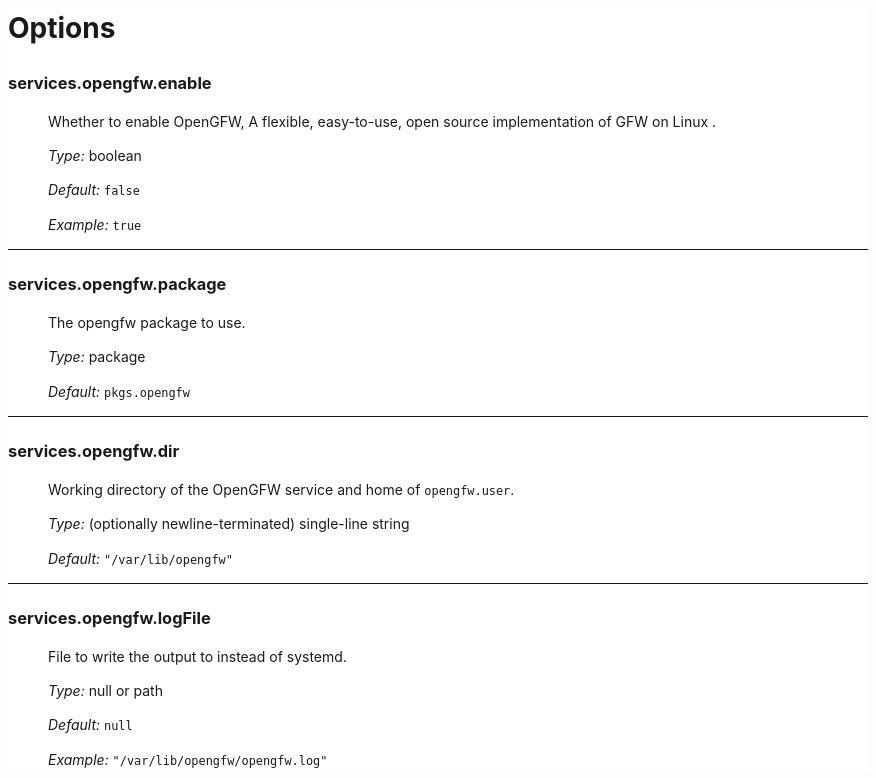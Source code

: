 # Options

<h3>services.opengfw.enable</h3>
<dd>
<p>Whether to enable OpenGFW, A flexible, easy-to-use, open source implementation of GFW on Linux
.</p>

<p><span class="emphasis"><em>Type:</em></span>
boolean</p>

<p><span class="emphasis"><em>Default:</em></span>
<code class="literal">false</code></p>

<p><span class="emphasis"><em>Example:</em></span>
<code class="literal">true</code></p>

</dd>

---
<h3>services.opengfw.package</h3>
<dd>
<p>The opengfw package to use.</p>

<p><span class="emphasis"><em>Type:</em></span>
package</p>

<p><span class="emphasis"><em>Default:</em></span>
<code class="literal">pkgs.opengfw</code></p>

</dd>

---
<h3>services.opengfw.dir</h3>
<dd>
<p>Working directory of the OpenGFW service and home of <code class="literal">opengfw.user</code>.</p>

<p><span class="emphasis"><em>Type:</em></span>
(optionally newline-terminated) single-line string</p>

<p><span class="emphasis"><em>Default:</em></span>
<code class="literal">&quot;/var/lib/opengfw&quot;</code></p>

</dd>

---
<h3>services.opengfw.logFile</h3>
<dd>
<p>File to write the output to instead of systemd.</p>

<p><span class="emphasis"><em>Type:</em></span>
null or path</p>

<p><span class="emphasis"><em>Default:</em></span>
<code class="literal">null</code></p>

<p><span class="emphasis"><em>Example:</em></span>
<code class="literal">&quot;/var/lib/opengfw/opengfw.log&quot;</code></p>
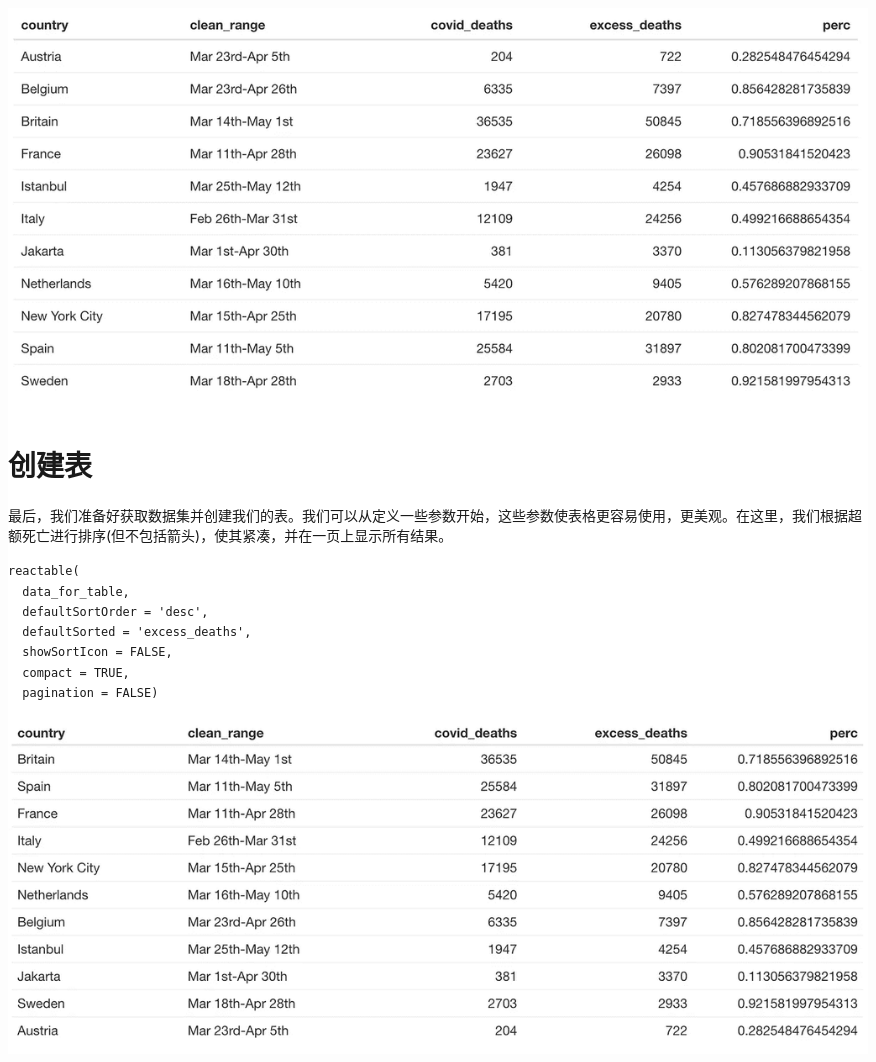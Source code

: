 ![](img/97b9615bf66660ba1385fef93b1de970.png)

# 创建表

最后，我们准备好获取数据集并创建我们的表。我们可以从定义一些参数开始，这些参数使表格更容易使用，更美观。在这里，我们根据超额死亡进行排序(但不包括箭头)，使其紧凑，并在一页上显示所有结果。

```
reactable(
  data_for_table,
  defaultSortOrder = 'desc',
  defaultSorted = 'excess_deaths',
  showSortIcon = FALSE,
  compact = TRUE,
  pagination = FALSE)
```

![](img/42981025d0056901cc25a82337a6f2a2.png)
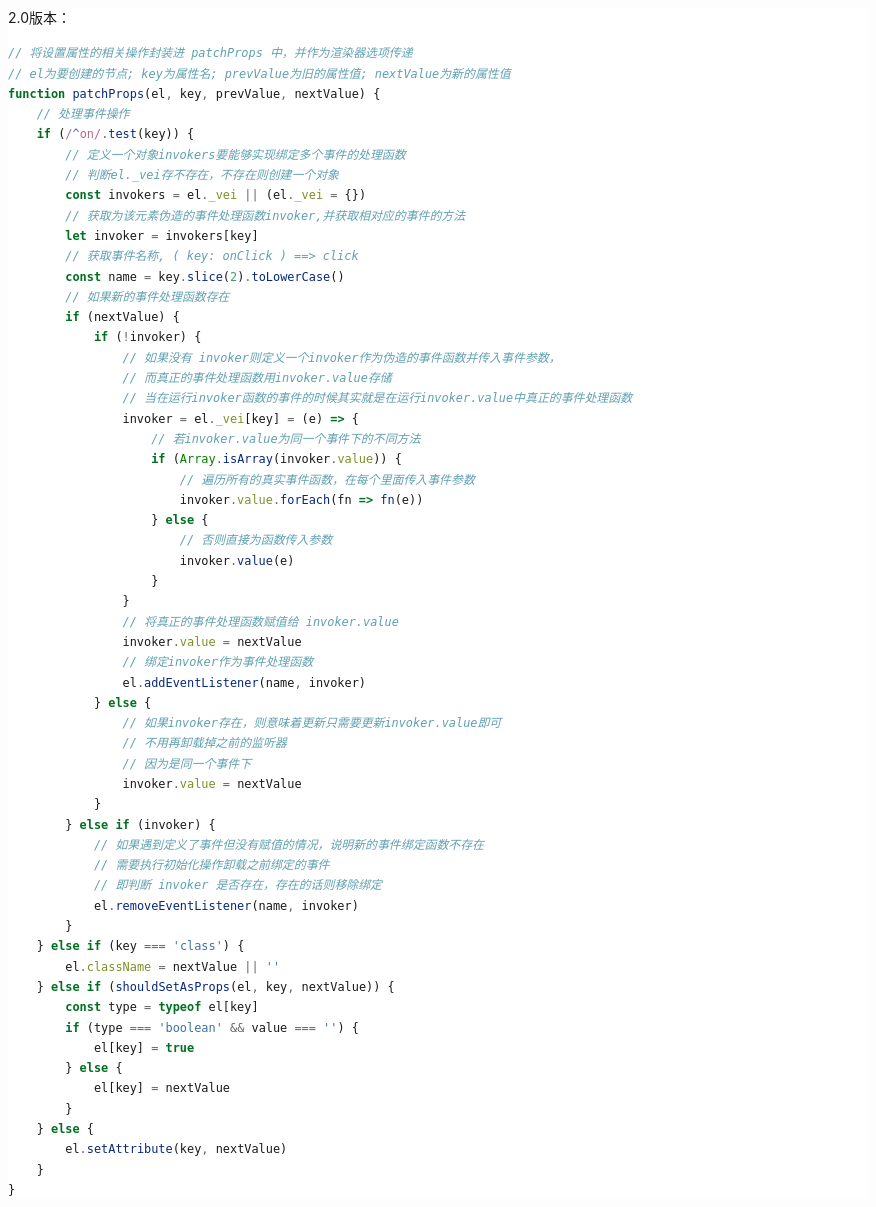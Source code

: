 2.0版本：

```js
// 将设置属性的相关操作封装进 patchProps 中，并作为渲染器选项传递
// el为要创建的节点; key为属性名; prevValue为旧的属性值; nextValue为新的属性值
function patchProps(el, key, prevValue, nextValue) {
    // 处理事件操作
    if (/^on/.test(key)) {
        // 定义一个对象invokers要能够实现绑定多个事件的处理函数
        // 判断el._vei存不存在，不存在则创建一个对象
        const invokers = el._vei || (el._vei = {})
        // 获取为该元素伪造的事件处理函数invoker,并获取相对应的事件的方法
        let invoker = invokers[key]
        // 获取事件名称, ( key: onClick ) ==> click
        const name = key.slice(2).toLowerCase()
        // 如果新的事件处理函数存在
        if (nextValue) {
            if (!invoker) {
                // 如果没有 invoker则定义一个invoker作为伪造的事件函数并传入事件参数，
                // 而真正的事件处理函数用invoker.value存储
                // 当在运行invoker函数的事件的时候其实就是在运行invoker.value中真正的事件处理函数
                invoker = el._vei[key] = (e) => {
                    // 若invoker.value为同一个事件下的不同方法
                    if (Array.isArray(invoker.value)) {
                        // 遍历所有的真实事件函数，在每个里面传入事件参数
                        invoker.value.forEach(fn => fn(e))
                    } else {
                        // 否则直接为函数传入参数
                        invoker.value(e)
                    }
                }
                // 将真正的事件处理函数赋值给 invoker.value
                invoker.value = nextValue
                // 绑定invoker作为事件处理函数
                el.addEventListener(name, invoker)
            } else {
                // 如果invoker存在，则意味着更新只需要更新invoker.value即可
                // 不用再卸载掉之前的监听器
                // 因为是同一个事件下
                invoker.value = nextValue
            }
        } else if (invoker) {
            // 如果遇到定义了事件但没有赋值的情况，说明新的事件绑定函数不存在
            // 需要执行初始化操作卸载之前绑定的事件
            // 即判断 invoker 是否存在，存在的话则移除绑定
            el.removeEventListener(name, invoker)
        }
    } else if (key === 'class') {
        el.className = nextValue || ''
    } else if (shouldSetAsProps(el, key, nextValue)) {
        const type = typeof el[key]
        if (type === 'boolean' && value === '') {
            el[key] = true
        } else {
            el[key] = nextValue
        }
    } else {
        el.setAttribute(key, nextValue)
    }
}
```
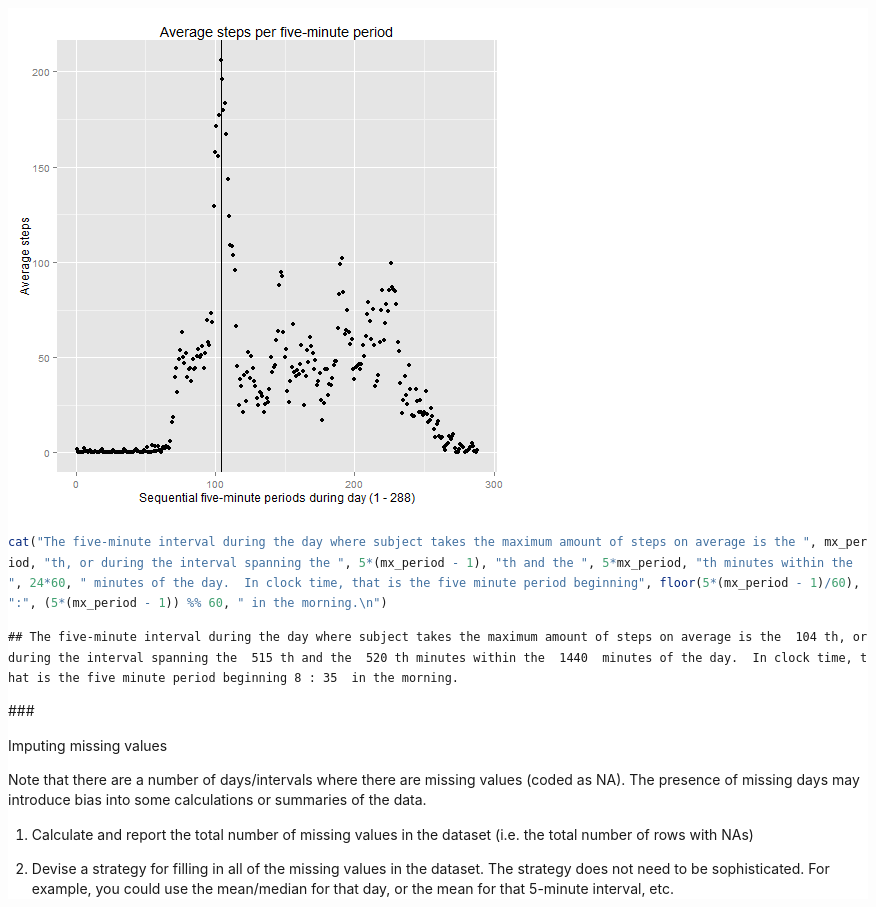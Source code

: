 ![plot of chunk unnamed-chunk-3](figure/unnamed-chunk-3-1.png) 

```r
cat("The five-minute interval during the day where subject takes the maximum amount of steps on average is the ", mx_period, "th, or during the interval spanning the ", 5*(mx_period - 1), "th and the ", 5*mx_period, "th minutes within the ", 24*60, " minutes of the day.  In clock time, that is the five minute period beginning", floor(5*(mx_period - 1)/60), ":", (5*(mx_period - 1)) %% 60, " in the morning.\n")
```

```
## The five-minute interval during the day where subject takes the maximum amount of steps on average is the  104 th, or during the interval spanning the  515 th and the  520 th minutes within the  1440  minutes of the day.  In clock time, that is the five minute period beginning 8 : 35  in the morning.
```

###<p>Imputing missing values

Note that there are a number of days/intervals where there are missing values (coded as NA). The presence of missing days may introduce bias into some calculations or summaries of the data.

1) Calculate and report the total number of missing values in the dataset (i.e. the total number of rows with NAs)

2) Devise a strategy for filling in all of the missing values in the dataset. The strategy does not need to be sophisticated. For example, you could use the mean/median for that day, or the mean for that 5-minute interval, etc.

◇ ◇ ◇ ◇ ◇

#### PROMPT:
Count each line above with "enable"; write only the number.

#### RESPONSE AREA:
2